During kidnaps, he said, the bracelet would be triggered to alert your family and friends on how to trace you.
“We have tested it already in northern Uganda. It has reported some cases of domestic violence,” he said on Friday, at the DataFest Kampala 2021, an event organised by Makerere University through Resilient Africa Network (RAN).
The DataFest took place at the Makerere University RAN Lab at Kololo, a Kampala city suburb. It was organised under the theme, Utilising data to inform creativity and innovation. Kabali said once mass production starts, the bracelet would be affordable to even those in rural areas.
Dr Roy Mayiga, the RAN deputy chief of party at Makerere University, said the innovation would help security forces detect and respond to crimes in real time.
“These innovations are good. What the innovators need now is financial support to commercialise their ideas to bring money to the country,” he said.
According to the Police Crime Report of 2020, 195,931 criminal cases were reported in 2020.
Besides the bracelet, there were four other unique innovations at DataFest.
These included the Akatale Fresh, a mobile application for buying and selling of fresh foods, My Lib, a digital library for schools with audio and visual contents.
Others were EzyAgric, a mobile application that can provide agriculture extension services and Centres4Her, an application that can help assaulted ladies access legal, police and health services.
Eunice Patricia Aber, a data scientist at EzyAgric, said: “The agriculture extension services in Uganda are broken. Farmers do not know the right inputs and machinery. This is what we are here to solve.”
How it works
The prototype is similar to a wristwatch, but Kabali said he is developing some that are similar to bangles.
These, he said, will not be traceable and will not be identified by criminals.
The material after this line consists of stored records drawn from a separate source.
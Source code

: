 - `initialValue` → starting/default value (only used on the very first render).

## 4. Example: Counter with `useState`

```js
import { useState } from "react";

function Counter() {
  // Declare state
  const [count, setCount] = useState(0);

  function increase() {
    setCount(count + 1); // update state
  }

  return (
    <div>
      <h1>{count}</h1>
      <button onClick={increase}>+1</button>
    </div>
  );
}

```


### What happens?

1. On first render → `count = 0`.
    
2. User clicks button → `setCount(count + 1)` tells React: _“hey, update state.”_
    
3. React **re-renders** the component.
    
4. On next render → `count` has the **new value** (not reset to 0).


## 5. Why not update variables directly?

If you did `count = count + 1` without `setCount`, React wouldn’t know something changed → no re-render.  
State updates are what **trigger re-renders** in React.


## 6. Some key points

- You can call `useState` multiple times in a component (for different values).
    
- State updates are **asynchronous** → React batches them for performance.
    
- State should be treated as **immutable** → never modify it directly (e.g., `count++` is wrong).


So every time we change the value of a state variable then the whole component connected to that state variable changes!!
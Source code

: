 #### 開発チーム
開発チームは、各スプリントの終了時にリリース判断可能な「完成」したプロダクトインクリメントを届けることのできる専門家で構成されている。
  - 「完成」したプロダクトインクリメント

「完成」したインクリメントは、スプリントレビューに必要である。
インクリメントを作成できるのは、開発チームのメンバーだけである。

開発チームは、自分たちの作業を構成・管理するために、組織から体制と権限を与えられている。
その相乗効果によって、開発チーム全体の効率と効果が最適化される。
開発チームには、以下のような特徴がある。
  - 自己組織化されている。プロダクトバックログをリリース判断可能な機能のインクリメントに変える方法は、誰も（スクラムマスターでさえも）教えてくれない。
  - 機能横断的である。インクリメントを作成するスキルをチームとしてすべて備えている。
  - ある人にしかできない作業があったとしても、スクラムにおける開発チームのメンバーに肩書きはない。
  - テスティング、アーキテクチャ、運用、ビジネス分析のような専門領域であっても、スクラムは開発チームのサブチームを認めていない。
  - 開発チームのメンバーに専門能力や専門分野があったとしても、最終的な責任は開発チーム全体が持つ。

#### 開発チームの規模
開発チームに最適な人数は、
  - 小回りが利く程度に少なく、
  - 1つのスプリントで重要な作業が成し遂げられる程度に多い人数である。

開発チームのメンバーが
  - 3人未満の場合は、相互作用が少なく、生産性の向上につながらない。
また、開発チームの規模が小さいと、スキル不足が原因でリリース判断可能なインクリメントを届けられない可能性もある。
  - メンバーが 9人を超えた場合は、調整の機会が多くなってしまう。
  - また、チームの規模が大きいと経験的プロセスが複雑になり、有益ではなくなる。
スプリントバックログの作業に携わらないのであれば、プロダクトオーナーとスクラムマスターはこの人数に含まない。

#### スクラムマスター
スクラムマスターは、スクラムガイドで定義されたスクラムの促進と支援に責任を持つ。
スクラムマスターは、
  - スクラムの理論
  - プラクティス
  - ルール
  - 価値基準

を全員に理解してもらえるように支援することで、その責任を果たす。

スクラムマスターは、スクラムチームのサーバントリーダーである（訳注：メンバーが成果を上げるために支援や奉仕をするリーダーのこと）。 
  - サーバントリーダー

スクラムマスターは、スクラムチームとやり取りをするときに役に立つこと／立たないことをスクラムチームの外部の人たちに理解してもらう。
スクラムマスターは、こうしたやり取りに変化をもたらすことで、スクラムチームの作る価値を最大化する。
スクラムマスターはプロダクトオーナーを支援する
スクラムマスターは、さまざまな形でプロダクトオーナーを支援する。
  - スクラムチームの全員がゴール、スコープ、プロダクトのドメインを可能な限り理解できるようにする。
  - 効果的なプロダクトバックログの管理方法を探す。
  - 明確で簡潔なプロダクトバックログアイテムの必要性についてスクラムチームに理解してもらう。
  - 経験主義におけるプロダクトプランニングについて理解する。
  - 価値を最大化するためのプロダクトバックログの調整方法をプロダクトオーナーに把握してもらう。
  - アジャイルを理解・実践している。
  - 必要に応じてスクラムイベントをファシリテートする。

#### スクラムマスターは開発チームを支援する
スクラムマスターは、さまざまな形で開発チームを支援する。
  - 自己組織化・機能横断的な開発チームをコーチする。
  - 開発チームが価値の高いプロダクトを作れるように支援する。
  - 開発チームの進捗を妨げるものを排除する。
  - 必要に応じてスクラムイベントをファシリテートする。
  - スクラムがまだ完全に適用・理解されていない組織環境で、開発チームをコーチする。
The bracelet is connected to at least five mobile phone numbers of trusted people who can rescue the victim in case of any danger. It can also be connected to authorities to detect whoever calls for help.
For instance, if a student attended a party and is connected to five friends via the bracelet, the student can simply press the bracelet to alert friends if in danger. The alert will also give the location of the person.